The true signal in the graphs below is generated using a combination of \(\sin\) waves of varying amplitudes and speeds, the velocity version is the analytical derivative of this. The signal the Kalman filter is being used to fit is generated by adding random noise to the true signal and its analytical derivative. The Kalman filter is applied to the noisy position data and outputs the filtered position data and filtered velocity data. Which are graphed below. The \(r^2\) value, mean squared error (MSE) and mean absolute error (MAE) are given for both velocity and position.

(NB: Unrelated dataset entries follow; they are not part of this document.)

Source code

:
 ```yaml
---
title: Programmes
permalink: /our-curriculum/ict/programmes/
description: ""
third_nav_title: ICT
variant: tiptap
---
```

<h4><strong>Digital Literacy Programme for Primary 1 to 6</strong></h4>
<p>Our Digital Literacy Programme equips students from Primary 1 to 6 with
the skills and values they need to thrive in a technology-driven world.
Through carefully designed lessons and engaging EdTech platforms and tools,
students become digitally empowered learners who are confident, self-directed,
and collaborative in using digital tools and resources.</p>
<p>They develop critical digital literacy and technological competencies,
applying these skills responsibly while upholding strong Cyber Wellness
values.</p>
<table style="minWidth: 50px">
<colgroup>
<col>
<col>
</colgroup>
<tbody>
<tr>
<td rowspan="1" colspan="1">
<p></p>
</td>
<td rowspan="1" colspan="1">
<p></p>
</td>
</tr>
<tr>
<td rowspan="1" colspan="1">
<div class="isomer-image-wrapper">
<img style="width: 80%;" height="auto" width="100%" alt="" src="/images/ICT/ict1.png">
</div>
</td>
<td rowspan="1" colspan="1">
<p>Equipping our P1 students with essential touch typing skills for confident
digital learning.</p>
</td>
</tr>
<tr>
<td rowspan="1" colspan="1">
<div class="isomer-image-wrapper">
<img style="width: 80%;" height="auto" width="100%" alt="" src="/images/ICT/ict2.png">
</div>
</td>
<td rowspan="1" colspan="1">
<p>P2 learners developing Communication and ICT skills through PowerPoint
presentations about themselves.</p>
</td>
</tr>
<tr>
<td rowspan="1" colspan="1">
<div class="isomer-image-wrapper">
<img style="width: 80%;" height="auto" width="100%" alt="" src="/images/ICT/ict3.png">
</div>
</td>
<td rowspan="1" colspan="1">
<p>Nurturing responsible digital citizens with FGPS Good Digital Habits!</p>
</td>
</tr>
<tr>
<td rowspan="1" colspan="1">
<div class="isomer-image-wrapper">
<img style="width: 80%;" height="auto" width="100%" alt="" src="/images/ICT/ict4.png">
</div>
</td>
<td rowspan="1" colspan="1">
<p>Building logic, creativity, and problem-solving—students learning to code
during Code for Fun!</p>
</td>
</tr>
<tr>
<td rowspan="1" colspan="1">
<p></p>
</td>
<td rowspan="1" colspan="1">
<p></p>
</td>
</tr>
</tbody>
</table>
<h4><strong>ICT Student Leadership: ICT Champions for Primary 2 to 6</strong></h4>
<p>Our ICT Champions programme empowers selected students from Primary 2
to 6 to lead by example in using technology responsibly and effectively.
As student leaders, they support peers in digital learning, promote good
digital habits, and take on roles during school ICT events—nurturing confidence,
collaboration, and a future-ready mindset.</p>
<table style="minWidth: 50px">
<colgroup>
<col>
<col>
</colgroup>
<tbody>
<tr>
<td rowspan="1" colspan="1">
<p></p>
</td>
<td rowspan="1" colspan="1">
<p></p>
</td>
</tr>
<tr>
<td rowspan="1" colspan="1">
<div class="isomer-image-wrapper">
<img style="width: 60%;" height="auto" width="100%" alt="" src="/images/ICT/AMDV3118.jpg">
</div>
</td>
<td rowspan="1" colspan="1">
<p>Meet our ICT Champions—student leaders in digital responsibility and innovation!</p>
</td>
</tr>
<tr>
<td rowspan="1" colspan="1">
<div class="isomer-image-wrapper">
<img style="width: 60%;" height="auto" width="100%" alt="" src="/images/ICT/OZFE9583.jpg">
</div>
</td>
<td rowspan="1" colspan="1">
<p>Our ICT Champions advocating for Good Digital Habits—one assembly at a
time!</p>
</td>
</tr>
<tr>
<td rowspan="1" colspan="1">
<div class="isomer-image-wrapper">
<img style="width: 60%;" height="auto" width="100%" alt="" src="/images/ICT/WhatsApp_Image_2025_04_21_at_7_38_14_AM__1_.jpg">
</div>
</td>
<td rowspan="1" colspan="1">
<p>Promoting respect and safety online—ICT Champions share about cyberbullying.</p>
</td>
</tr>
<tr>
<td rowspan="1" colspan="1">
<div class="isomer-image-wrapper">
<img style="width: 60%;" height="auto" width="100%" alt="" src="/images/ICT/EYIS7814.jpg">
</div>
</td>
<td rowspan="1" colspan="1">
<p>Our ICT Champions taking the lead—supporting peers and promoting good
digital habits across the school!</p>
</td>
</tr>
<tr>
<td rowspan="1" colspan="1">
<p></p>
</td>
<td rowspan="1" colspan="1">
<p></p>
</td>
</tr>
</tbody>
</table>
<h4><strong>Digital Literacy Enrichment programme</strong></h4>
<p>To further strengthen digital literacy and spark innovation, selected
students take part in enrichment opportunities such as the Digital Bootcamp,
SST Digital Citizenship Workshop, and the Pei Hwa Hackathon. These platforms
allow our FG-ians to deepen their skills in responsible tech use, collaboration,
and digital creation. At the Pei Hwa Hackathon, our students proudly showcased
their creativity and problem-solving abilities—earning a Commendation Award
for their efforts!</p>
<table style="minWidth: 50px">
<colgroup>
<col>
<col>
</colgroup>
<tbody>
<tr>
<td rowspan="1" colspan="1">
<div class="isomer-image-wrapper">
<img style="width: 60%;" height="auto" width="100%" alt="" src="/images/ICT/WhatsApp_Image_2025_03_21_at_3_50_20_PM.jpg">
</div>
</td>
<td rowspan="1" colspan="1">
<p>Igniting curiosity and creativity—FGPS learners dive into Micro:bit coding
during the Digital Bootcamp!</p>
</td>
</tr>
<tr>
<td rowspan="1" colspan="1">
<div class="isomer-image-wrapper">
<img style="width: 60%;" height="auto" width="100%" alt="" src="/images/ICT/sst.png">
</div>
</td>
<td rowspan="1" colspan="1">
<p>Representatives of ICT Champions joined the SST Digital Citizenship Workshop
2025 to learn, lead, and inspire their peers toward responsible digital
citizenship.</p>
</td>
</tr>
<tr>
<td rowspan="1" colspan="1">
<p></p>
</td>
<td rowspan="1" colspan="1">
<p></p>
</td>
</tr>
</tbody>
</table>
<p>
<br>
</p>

Fig. 14 Filtered, unfiltered and true position and velocity plotted against index.#
In both cases the kalman filtered fit is lagging behind the true and noisy signal. This is because too much emphasis is being put on the predicted values which assumes that velocity stays the same. The true signal shows this clearly this isn’t the case. This means the velocity prediction is consistently delayed so the position will also be delayed. Since the model is erroneous it was assumed that \(w_k\) was larger and therefore \(\sigma_Q\) should be increased. A similar effect can be achieved by assuming smaller measurement noise (smaller \(v_k\)) therefore \(\sigma_R\) should be decreased.
Fig. 15 See Fig. 14 with increased \(\sigma_Q\) and decreased \(\sigma_R\).#
Figure Fig. 15 shows a slightly improved fit with position and a significantly improved fit with velocity. This makes sense for the position data since decreasing \(R\) increases the weighting for the measurement. However the velocity fit is now significantly less smooth since more emphasis is being put on the measured positions which is always nosier than the prediction. There is a clear tradeoff between having a a smooth fit and having an accurate fit. Smoother fits more accurately represent the true shape of the data, but will often result often this comes with drift.
Important
If the Kalman filter fit is too noisy, due to an over emphasis on \(\hat{z}_k\) compared to \(\hat{x}^-_k\) to calculate \(\hat{x}_{k}\) increasing \(R\) or decreasing \(Q\) will make the fit smoother. If the Kalman filter fit is delayed increasing \(Q\) or decreasing \(R\) will reduce the delay. Increasing \(Q\) has a similar effect to decreasing \(R\).
4.3 Summary#
The kalman filter does a good job of estimating the true position from the data and the model. The velocity fit is less accurate and significantly delayed, but is good considering there are no measurements for the velocity. The fit for velocity would be greatly improved using an additional sensor to easily measure velocity or acceleration to be used in the prediction step.